Anna Taylor (Christina Ricci), a middle school teacher, and her longtime boyfriend Paul (Justin Long) have a relationship that’s dying. At every opportunity they bicker, even when Paul tries to propose to Anna, she mistakes it for a breakup and storms off. Which leads her to get into the car crash that finds her on Eliot Deacon’s (Liam Neeson) slab. Talk about your all-time fucking backfires. Anna is convinced that she’s still alive, because she’s talking and moving and fussing. Eliot explains calmly that he’s got a touch of the Osment and can see and talk to dead people. He’s there to help her over to the other side. Anna is, of course, resistant, thinking that Eliot’s insane, so he injects her with “a muscle relaxer” to help him prepare her. For some awful convention of plot, Anna’s mortuary prep takes about five days, which she spends alternating between somber reflection and running around carrying anything sharp she can lay her hands on.

This is ripe with possibility, and for a while, WV nails it. Almost as frightening as Stephen King’s “Autopsy Room 4” short story, the idea of being dead and not being aware of it is terrific. Whether or not Deacon’s some kind of angel of death or truly an angel of mercy is the entire movie, but ultimately you have to make a decision, and WV chooses the path of mediocrity in my estimation. It’s like watching a backyard magician with a rabbit’s furry foot resting on his forehead. Worse, once the decision is made, she keeps trying to sell you on the “is she, isn’t she.” While Neeson’s always good even when forcibly swallowing the terrible plot and dialogue being stuffed down his throat, Ricci’s just kind of placid. After her fiery hellcatting in the overwrought Black Snake Moan, it’s a step back to watch her stumbling through this with a permanent medicated gloss. You can practically hear the director shaking the bottle of Prozac offscreen.
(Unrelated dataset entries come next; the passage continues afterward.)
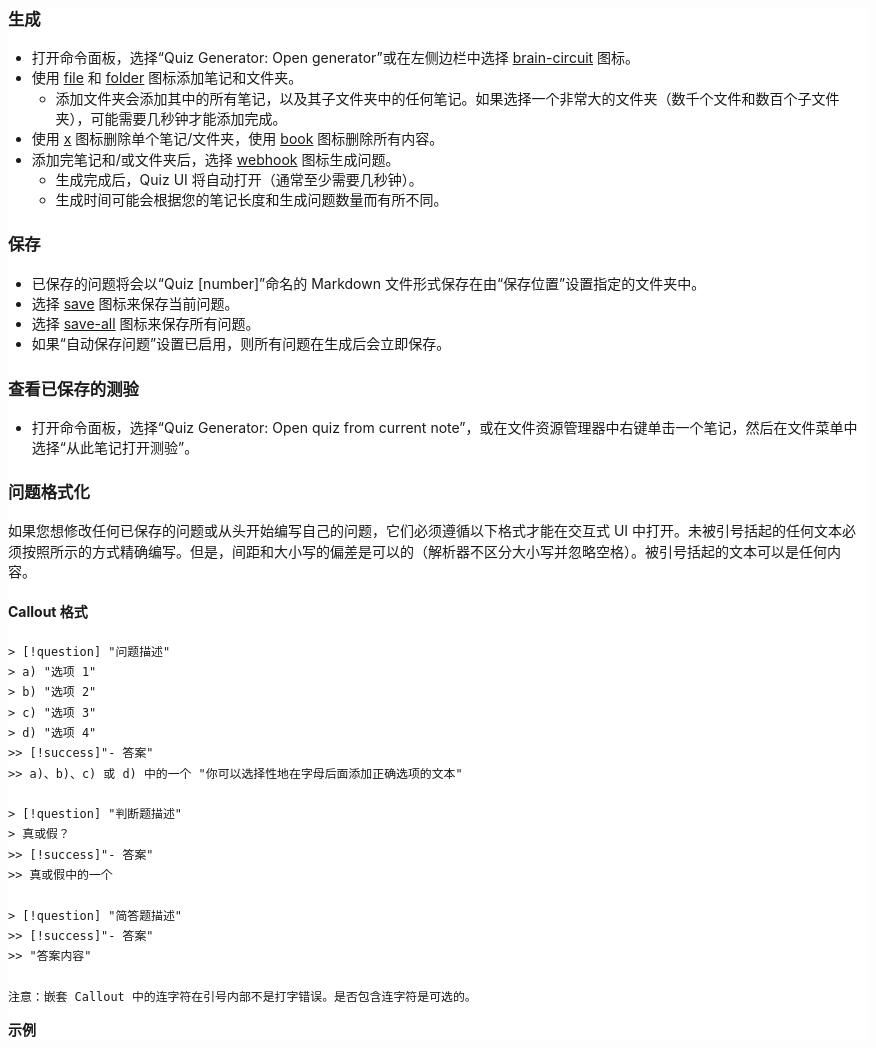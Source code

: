### 生成

- 打开命令面板，选择“Quiz Generator: Open generator”或在左侧边栏中选择 [brain-circuit](https://lucide.dev/icons/brain-circuit) 图标。
- 使用 [file](https://lucide.dev/icons/file-plus-2) 和 [folder](https://lucide.dev/icons/folder-plus) 图标添加笔记和文件夹。
  - 添加文件夹会添加其中的所有笔记，以及其子文件夹中的任何笔记。如果选择一个非常大的文件夹（数千个文件和数百个子文件夹），可能需要几秒钟才能添加完成。
- 使用 [x](https://lucide.dev/icons/x) 图标删除单个笔记/文件夹，使用 [book](https://lucide.dev/icons/book-x) 图标删除所有内容。
- 添加完笔记和/或文件夹后，选择 [webhook](https://lucide.dev/icons/webhook) 图标生成问题。
  - 生成完成后，Quiz UI 将自动打开（通常至少需要几秒钟）。
  - 生成时间可能会根据您的笔记长度和生成问题数量而有所不同。

### 保存

- 已保存的问题将会以“Quiz [number]”命名的 Markdown 文件形式保存在由“保存位置”设置指定的文件夹中。
- 选择 [save](https://lucide.dev/icons/save) 图标来保存当前问题。
- 选择 [save-all](https://lucide.dev/icons/save-all) 图标来保存所有问题。
- 如果“自动保存问题”设置已启用，则所有问题在生成后会立即保存。

### 查看已保存的测验

- 打开命令面板，选择“Quiz Generator: Open quiz from current note”，或在文件资源管理器中右键单击一个笔记，然后在文件菜单中选择“从此笔记打开测验”。

### 问题格式化

如果您想修改任何已保存的问题或从头开始编写自己的问题，它们必须遵循以下格式才能在交互式 UI 中打开。未被引号括起的任何文本必须按照所示的方式精确编写。但是，间距和大小写的偏差是可以的（解析器不区分大小写并忽略空格）。被引号括起的文本可以是任何内容。

#### Callout 格式

```
> [!question] "问题描述"
> a) "选项 1"
> b) "选项 2"
> c) "选项 3"
> d) "选项 4"
>> [!success]"- 答案"
>> a)、b)、c) 或 d) 中的一个 "你可以选择性地在字母后面添加正确选项的文本"

> [!question] "判断题描述"
> 真或假？
>> [!success]"- 答案"
>> 真或假中的一个

> [!question] "简答题描述"
>> [!success]"- 答案"
>> "答案内容"

注意：嵌套 Callout 中的连字符在引号内部不是打字错误。是否包含连字符是可选的。
```

**示例**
This is only topped by the terrible subplots tacked on like the slow kid’s attempt at pinning the tail on the donkey. One of Anna’s students is the creepy little creep Jack (Chandler Canterbury), who starts to become interesting, but fast turns into a bad version of Danny from The Shining. There’s obviously something wrong with him, but that’s just it — it’s fucking obvious. WV should have just called him Weirdass and pinned mittens with bats to his sleeves. His could have been a more interesting thread, but it gets trampled in the mess of the film. However, there was no hope for poor Justin Long, who rends his storyline like he’s auditioning for a telenovela. It’s not his fault, it’s just a terribly written, terribly crafted part. Unfortunately, he’s forced to drag Josh Charles and his small-town detective pornstache through the mud with him.

After.Life showed promise in the trailer, but totally suffocated under the weight of its shoddy plot and overwrought artistry, right down to the fucking unnecessary punctuation in the title. It didn’t even have enough blood pumping through it to be a hot mess, but rather a cold, lumpy Christina-Ricci-titted mess. It made me feel awful — both for the cast and for the short few minutes when I actually thought WV would pull off the upset. I can’t even muster up anger over it, because it’s like finding someone’s dead fox-mauled cat on the side of the road — it’s just really, really sad. Just do what the studio did: Dig a hole and bury this deep where you can forget about it, and then move on to the next one. There’s no life left in this. It’s dead on arrival. It’s an ex-parrot. Someone please whang me over the head with a shovel before I keep punning. CLANG! Aaaah, sweet release.